§ ASSIGNED TASK: What is needed here is every line of the records that includes "tabular".

§ RECORDS:
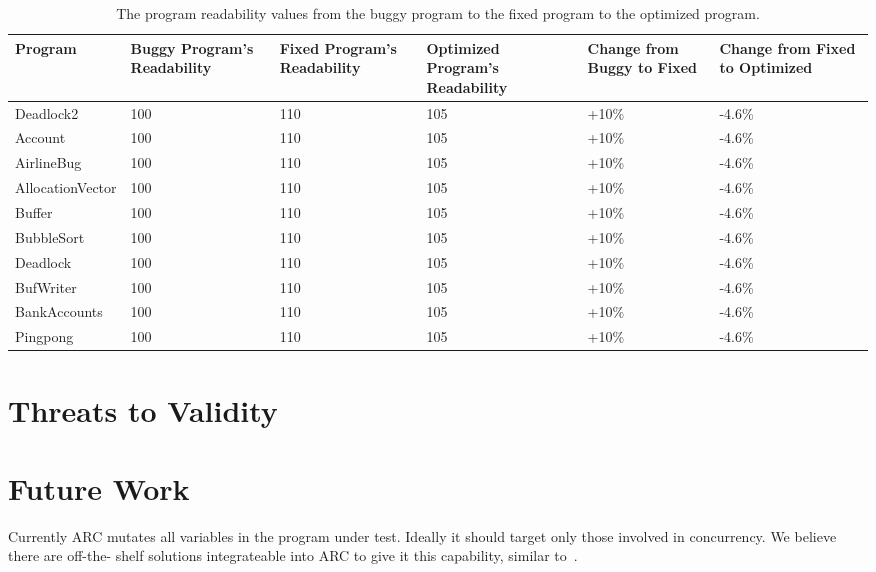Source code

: \documentclass[10pt, conference, compsocconf]{IEEEtran}
\begin{document}
\begin{table}[!t]
\begin{center}
\begin{tabular}{|l|p{2cm}|p{2cm}|p{2cm}|p{2cm}|p{2cm}|}
\hline
\textbf{Program} &
\textbf{Buggy Program's Readability} &
\textbf{Fixed Program's Readability} &
\textbf{Optimized Program's Readability} &
\textbf{Change from Buggy to Fixed} &
\textbf{Change from Fixed to Optimized}
\\\hline
Deadlock2 & 100 & 110 & 105 & +10\% & -4.6\%
\\\hline
Account & 100 & 110 & 105 & +10\% & -4.6\%
\\\hline
AirlineBug & 100 & 110 & 105 & +10\% & -4.6\%
\\\hline
AllocationVector & 100 & 110 & 105 & +10\% & -4.6\%
\\\hline
Buffer & 100 & 110 & 105 & +10\% & -4.6\%
\\\hline
BubbleSort & 100 & 110 & 105 & +10\% & -4.6\%
\\\hline
Deadlock & 100 & 110 & 105 & +10\% & -4.6\%
\\\hline
BufWriter & 100 & 110 & 105 & +10\% & -4.6\%
\\\hline
BankAccounts & 100 & 110 & 105 & +10\% & -4.6\%
\\\hline
Pingpong & 100 & 110 & 105 & +10\% & -4.6\%
\\\hline
\end{tabular}
\caption{The program readability values from the buggy program to the fixed program to the optimized program.}
\label{tbl:readability}
\end{center}
\end{table}

\section{Threats to Validity}
\label{sec:threats}



\section{Future Work}
\label{sec:future_work}

Currently ARC mutates all variables in the program under test. Ideally it
should target only those involved in concurrency. We believe there are off-the-
shelf solutions integrateable into ARC to give it this capability, similar
to~\cite{CM08, HP00}.
\end{document}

§ ANSWER SECTION:
\begin{tabular}{|l|p{2cm}|p{2cm}|p{2cm}|p{2cm}|p{2cm}|}
\end{tabular}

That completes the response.